# Lead acid batteries in the cold?



## joseph3354 (Apr 2, 2008)

they have to be warm all the time,i have read that people are using waterbed heaters for this purpose.not sure of the safety or effectiveness of that.batteries will lose some capacity even at 50f.not much but may be noticable in an ev.they will warm up in driving because of the draw on them.


----------



## MrCrabs (Mar 7, 2008)

I have read that lead acid batteries like temperatures that humans like (as a generalization).
I am not sure of the exact reason why they lose capacity when it gets cold, but I do know the water in them can freeze at a certain point, It which case I don't think they would be able to produce electricity.

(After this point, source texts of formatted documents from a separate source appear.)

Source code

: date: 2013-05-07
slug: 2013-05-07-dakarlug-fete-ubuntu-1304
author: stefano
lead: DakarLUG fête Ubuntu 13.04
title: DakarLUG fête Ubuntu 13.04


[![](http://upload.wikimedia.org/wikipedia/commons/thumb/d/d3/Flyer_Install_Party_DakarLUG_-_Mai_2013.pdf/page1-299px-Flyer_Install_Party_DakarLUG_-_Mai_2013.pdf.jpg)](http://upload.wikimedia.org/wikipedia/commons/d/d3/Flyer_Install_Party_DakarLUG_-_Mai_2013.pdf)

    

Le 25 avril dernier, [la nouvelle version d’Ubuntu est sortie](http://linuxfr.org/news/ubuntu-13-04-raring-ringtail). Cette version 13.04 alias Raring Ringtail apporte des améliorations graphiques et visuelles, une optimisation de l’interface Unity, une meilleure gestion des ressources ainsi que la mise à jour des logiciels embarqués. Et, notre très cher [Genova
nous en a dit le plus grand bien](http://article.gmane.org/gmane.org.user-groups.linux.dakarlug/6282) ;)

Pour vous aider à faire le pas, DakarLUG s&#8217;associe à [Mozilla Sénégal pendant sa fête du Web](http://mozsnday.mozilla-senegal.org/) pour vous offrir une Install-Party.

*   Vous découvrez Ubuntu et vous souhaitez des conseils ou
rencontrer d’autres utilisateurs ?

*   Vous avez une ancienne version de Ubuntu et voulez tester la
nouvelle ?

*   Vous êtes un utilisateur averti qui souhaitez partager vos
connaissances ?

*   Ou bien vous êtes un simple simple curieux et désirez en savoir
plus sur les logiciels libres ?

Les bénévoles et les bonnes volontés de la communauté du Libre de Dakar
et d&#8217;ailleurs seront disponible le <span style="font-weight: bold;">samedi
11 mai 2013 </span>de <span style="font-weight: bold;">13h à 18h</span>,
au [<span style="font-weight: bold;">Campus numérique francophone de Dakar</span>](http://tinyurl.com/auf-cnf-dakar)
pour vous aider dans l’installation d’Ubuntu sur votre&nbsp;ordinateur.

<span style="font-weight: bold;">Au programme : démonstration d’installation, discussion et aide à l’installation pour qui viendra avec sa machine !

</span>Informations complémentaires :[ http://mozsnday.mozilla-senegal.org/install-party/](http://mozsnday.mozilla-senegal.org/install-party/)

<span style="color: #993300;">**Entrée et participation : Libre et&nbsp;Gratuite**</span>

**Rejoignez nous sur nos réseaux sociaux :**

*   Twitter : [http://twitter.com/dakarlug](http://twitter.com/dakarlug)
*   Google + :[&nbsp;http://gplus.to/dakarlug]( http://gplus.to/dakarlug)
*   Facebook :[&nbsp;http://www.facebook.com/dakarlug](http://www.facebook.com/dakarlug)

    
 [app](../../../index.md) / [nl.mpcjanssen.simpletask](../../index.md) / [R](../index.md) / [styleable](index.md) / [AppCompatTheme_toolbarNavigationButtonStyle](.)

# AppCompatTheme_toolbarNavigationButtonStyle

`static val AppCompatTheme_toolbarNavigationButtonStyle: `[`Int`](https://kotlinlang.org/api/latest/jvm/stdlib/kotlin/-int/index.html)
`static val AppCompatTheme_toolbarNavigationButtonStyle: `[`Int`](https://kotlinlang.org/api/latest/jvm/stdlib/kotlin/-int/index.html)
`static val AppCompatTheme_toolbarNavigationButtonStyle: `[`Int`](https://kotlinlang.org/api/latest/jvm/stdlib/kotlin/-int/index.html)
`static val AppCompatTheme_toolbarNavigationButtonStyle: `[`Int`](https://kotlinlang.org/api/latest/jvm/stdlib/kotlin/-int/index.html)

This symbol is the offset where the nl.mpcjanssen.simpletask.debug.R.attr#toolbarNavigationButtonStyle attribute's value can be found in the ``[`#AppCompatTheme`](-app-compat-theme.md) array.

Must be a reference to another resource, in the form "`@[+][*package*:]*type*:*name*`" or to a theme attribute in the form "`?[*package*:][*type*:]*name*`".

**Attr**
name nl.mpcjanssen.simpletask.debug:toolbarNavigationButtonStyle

I am in Buffalo, so am planning on how to deal with the cold. I am thinking I will build insulated battery boxes, and line the boxes with Battery Blankets. http://www.google.com/products?hl=en&q=battery+blanket&um=1&ie=UTF-8

The idea is to use turn the blankets on when plugged into AC power, to warm up the batteries if necessary before charging.
I would also like to have some sort of timer, so that the blankets turn on 1 hr or so before my normal commute so I have full capacity when I leave the house.

During the day, hopefully the insulation will be enough to keep the batteries warm/above freezing.

A fully charged flooded PbA will freeze around -20 F, if it is fully charged but the temp is 30 F then it will act like its 50% DOD (voltage and current will be lower as if it was half way discharged)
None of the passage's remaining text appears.